◆ **Records provided**:
:::

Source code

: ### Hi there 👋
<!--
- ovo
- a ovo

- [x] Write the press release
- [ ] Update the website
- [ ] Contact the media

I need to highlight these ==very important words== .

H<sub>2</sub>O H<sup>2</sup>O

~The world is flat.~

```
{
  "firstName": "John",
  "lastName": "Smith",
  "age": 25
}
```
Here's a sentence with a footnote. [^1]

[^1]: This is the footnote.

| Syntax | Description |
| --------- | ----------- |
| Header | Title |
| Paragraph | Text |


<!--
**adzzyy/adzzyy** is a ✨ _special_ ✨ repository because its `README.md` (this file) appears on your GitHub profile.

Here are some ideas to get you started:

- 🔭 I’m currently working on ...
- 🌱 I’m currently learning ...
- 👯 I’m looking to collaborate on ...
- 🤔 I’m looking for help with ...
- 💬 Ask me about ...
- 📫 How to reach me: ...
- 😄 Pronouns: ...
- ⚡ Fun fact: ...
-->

:::

◆ **What is being asked**: Give the data back exactly as it stands.

◆ **Completed exercise**:
Source code

: ### Hi there 👋
<!--
- ovo
- a ovo

- [x] Write the press release
- [ ] Update the website
- [ ] Contact the media

I need to highlight these ==very important words== .

H<sub>2</sub>O H<sup>2</sup>O

~The world is flat.~

```
{
  "firstName": "John",
  "lastName": "Smith",
  "age": 25
}
```
Here's a sentence with a footnote. [^1]

[^1]: This is the footnote.

| Syntax | Description |
| --------- | ----------- |
| Header | Title |
| Paragraph | Text |


<!--
**adzzyy/adzzyy** is a ✨ _special_ ✨ repository because its `README.md` (this file) appears on your GitHub profile.

Here are some ideas to get you started:

- 🔭 I’m currently working on ...
- 🌱 I’m currently learning ...
- 👯 I’m looking to collaborate on ...
- 🤔 I’m looking for help with ...
- 💬 Ask me about ...
- 📫 How to reach me: ...
- 😄 Pronouns: ...
- ⚡ Fun fact: ...
-->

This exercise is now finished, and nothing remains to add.